The winds will get another chance to challenge my support designs (they always lose, but not as fast as before). The grassy areas need just as much help, or more, it seems, but again, what has been lacking is a bit of feeding, some topdressing, and some hands-and-knees weeding, and some regular watering and mowing. At last I am here to do all that!
I will try to have some more pictures next posting, too, since I got my little netbook working now, and I can maybe show some progress on the back 144 (square feet, that is).


  1. I'm so happy to hear that you are finally back home on Maui! Oh the impossible to remove stuff drives me nuts. Container planting things like sweet potatoes, mint and horseradish works much better as long as the containers are plastic. My neighbor grew sweet potatoes successfully in one of the little blue baby pools you can buy at ACE. It will be fun to see your after photos in a few months!

  2. Mahalo, Jane,
    I'm planning the same idea for potatoes, sweet potatoes, and mint, and da kine. I watched a trial of straw "towers" for potatoes, done by the folks at Sunset Magazine. Mel Bartholomew also has done a similar thing in five gallon pails, so I'm hoping I can replicate that. It will give more room for other veggies in my little plots, too, with trellises (stout ones!).
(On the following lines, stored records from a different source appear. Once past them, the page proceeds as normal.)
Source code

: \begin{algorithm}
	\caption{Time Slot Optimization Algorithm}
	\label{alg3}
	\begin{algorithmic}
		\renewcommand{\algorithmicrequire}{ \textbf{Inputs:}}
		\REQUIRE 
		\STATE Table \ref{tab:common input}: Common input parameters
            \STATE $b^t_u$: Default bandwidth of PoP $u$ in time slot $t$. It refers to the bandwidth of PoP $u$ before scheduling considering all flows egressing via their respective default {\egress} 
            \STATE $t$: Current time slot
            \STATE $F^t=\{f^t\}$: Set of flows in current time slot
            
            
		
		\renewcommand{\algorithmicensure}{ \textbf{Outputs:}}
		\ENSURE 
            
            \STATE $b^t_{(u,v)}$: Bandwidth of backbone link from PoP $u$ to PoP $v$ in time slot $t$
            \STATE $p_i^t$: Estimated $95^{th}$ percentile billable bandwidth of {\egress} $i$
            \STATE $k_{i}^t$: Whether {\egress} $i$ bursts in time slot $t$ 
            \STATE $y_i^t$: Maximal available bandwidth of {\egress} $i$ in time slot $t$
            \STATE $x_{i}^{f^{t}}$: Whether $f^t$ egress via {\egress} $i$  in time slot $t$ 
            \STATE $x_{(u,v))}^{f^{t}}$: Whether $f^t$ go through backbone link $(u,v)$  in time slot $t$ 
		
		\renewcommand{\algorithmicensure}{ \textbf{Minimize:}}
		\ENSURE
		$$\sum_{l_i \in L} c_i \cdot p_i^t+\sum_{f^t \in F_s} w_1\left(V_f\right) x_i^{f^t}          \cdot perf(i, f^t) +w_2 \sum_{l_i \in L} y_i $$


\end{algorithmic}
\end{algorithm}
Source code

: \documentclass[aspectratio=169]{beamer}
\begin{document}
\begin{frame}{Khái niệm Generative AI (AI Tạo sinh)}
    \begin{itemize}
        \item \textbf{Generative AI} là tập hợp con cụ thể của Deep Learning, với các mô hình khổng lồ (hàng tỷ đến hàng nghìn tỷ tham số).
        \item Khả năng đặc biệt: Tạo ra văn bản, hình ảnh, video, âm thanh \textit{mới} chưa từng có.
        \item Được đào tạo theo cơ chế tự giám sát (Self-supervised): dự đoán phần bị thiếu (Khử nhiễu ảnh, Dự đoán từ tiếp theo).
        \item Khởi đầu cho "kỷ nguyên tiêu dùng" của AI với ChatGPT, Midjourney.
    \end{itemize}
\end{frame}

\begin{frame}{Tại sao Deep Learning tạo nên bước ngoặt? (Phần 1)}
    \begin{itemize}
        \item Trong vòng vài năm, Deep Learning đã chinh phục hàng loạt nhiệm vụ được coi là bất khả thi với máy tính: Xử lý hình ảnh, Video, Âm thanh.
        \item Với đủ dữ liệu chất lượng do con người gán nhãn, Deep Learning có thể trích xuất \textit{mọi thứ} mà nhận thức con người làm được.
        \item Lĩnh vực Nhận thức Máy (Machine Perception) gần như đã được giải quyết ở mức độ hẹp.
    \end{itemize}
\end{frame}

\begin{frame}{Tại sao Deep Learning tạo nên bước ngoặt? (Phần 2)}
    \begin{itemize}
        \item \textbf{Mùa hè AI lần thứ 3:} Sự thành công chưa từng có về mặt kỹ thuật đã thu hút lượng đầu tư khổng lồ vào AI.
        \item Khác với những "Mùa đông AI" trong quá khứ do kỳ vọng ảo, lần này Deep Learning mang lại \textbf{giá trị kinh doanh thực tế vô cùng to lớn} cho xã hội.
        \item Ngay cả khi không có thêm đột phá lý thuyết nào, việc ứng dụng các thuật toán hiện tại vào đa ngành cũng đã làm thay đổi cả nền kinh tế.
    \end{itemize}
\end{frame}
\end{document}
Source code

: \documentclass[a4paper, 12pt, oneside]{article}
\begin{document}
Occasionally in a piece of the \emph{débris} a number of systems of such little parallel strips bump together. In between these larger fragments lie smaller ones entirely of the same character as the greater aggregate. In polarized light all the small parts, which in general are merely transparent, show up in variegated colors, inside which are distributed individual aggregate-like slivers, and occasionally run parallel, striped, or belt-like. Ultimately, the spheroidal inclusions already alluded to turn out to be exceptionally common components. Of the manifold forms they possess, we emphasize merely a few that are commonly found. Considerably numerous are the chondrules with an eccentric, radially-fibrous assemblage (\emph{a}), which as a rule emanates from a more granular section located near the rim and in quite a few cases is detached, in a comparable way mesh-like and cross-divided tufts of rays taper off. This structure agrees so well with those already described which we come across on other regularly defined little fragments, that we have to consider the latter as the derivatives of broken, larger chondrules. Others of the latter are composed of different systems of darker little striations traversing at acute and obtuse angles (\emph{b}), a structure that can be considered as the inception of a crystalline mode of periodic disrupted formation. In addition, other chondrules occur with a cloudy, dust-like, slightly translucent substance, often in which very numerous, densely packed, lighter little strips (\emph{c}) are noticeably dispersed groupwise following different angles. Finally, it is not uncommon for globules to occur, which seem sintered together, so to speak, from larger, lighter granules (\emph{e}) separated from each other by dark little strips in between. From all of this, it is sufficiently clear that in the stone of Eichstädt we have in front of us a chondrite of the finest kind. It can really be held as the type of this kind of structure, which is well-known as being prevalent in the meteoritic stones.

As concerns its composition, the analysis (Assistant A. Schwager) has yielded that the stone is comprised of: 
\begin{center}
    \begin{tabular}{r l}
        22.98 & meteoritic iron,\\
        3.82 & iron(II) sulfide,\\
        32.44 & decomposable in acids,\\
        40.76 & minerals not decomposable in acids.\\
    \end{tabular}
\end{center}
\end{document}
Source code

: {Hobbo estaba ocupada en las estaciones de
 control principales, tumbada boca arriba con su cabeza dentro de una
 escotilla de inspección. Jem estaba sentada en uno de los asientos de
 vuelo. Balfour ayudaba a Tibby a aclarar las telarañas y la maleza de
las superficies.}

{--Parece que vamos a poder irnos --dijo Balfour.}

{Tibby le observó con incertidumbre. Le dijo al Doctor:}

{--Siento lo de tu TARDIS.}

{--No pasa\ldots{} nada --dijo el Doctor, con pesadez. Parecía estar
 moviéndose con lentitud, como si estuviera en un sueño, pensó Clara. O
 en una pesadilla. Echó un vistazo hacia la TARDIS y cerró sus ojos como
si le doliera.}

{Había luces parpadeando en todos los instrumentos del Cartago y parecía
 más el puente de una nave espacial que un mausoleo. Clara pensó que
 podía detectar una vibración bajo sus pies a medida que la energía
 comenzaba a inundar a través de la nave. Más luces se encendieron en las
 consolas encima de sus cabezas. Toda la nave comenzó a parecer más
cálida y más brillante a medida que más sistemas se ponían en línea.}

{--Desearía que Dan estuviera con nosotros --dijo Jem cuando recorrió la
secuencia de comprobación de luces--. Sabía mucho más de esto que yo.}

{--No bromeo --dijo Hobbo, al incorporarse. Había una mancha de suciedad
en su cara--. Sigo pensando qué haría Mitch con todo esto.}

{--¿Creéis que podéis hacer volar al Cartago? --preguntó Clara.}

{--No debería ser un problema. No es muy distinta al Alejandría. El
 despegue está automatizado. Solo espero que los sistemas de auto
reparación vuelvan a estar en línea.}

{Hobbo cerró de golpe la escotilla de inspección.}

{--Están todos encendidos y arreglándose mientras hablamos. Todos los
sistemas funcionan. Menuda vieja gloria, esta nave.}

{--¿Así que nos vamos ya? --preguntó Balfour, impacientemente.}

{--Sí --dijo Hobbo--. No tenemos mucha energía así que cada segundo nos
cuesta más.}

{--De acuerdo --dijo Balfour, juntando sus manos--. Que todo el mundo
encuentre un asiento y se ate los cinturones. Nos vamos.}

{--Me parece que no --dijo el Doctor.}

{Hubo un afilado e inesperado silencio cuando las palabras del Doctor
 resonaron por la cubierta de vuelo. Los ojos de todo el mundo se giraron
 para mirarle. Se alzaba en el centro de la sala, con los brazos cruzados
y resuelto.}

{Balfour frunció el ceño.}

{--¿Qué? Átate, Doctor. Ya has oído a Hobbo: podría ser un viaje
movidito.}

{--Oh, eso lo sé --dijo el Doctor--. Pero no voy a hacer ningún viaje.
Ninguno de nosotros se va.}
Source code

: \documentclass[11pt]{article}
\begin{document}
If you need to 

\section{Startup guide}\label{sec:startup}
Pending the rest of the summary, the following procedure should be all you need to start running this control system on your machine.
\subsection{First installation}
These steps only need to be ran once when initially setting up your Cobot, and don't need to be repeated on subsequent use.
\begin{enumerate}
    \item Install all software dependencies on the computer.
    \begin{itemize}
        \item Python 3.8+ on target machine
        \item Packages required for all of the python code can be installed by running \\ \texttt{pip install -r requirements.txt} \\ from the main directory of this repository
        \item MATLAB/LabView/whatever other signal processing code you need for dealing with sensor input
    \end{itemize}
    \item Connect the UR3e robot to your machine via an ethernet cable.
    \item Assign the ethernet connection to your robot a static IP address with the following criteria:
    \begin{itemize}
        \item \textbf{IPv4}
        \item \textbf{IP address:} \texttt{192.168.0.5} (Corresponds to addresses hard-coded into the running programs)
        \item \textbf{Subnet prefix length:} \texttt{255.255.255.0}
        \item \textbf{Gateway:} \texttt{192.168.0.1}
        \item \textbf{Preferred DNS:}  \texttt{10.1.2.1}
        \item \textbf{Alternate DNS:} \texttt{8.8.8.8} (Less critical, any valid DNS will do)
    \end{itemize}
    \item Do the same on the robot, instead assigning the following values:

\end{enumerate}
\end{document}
  3. Laughed out loud when i read your comment re: Okinawan Sweets. Yep, they just won't go away quietly. Haven't planted them in three or so years but just dug two nice sized tubers up yesterday, best ones yet, although i am hoping they will also be the last!
    Sounds like you've got some work to do but it's a nice time of year to be getting the garden in order. Welcome Home ; )

  4. Mahalo nui, Julie,
    I will put up some pictures as I make headway.The soil is so easy to work with, fortunately, so it should recover pretty quickly.

  5. Now the adventure begins. Maybe you want to study up on planting some wind breaks which might amount to a short hedge around the vegetable growing area.

  6. Mahalo nui, Chris. I had some croton bushes along the windward wall, but the drip watering system failed, so only a few survived. I'll start more and get the watering working again. The front yard has very healthy specimens for cuttings that will root quickly. Yes, so begins the adventure!